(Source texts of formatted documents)

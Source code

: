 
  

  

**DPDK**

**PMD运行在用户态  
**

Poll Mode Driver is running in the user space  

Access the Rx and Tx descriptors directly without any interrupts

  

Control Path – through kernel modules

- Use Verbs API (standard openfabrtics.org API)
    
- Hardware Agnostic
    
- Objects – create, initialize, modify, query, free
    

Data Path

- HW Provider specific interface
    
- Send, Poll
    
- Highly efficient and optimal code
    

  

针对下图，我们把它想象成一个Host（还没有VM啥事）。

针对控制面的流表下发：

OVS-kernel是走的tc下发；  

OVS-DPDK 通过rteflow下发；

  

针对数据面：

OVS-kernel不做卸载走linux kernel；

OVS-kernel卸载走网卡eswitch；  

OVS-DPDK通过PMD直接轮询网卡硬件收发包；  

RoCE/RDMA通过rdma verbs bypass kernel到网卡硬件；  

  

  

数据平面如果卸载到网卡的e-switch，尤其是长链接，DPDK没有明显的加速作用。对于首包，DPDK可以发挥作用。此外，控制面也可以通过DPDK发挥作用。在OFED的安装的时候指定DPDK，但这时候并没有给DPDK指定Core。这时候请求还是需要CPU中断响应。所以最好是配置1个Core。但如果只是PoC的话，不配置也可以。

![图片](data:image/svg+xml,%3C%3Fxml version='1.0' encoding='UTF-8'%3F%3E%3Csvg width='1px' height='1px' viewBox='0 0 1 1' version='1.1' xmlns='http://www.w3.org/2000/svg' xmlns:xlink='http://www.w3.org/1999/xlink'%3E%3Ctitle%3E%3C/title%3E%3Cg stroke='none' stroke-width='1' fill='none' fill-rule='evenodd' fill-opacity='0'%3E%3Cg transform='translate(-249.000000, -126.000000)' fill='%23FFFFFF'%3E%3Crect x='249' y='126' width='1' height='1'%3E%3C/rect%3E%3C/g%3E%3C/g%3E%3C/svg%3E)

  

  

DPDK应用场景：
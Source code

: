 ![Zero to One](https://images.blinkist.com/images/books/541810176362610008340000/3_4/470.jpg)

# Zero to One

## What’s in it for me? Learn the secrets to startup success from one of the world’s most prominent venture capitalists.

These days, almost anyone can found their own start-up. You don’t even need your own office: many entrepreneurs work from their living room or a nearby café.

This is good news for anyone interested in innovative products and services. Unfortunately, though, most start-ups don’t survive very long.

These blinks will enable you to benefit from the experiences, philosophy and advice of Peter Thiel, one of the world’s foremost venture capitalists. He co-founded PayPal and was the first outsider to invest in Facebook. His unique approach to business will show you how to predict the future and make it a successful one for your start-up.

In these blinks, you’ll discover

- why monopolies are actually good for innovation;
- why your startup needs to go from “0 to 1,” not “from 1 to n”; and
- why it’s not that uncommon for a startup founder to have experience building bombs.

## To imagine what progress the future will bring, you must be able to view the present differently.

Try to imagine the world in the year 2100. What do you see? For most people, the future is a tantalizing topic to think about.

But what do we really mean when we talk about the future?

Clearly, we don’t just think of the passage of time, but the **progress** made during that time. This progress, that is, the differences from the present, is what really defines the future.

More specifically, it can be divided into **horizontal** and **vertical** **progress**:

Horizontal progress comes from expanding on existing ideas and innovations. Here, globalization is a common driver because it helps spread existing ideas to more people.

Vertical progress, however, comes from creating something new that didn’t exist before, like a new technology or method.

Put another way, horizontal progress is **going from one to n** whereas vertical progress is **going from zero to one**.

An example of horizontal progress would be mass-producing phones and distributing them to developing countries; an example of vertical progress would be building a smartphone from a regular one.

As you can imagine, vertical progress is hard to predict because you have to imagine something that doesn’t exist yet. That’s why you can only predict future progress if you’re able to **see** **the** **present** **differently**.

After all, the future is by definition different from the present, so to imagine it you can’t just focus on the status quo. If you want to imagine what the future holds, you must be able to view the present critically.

* _Task requirements_: Copy out the lines of the records above in which the string "imagine" appears.

* _Answer space_:
## To imagine what progress the future will bring, you must be able to view the present differently.
Try to imagine the world in the year 2100. What do you see? For most people, the future is a tantalizing topic to think about.
As you can imagine, vertical progress is hard to predict because you have to imagine something that doesn’t exist yet. That’s why you can only predict future progress if you’re able to **see** **the** **present** **differently**.
After all, the future is by definition different from the present, so to imagine it you can’t just focus on the status quo. If you want to imagine what the future holds, you must be able to view the present critically.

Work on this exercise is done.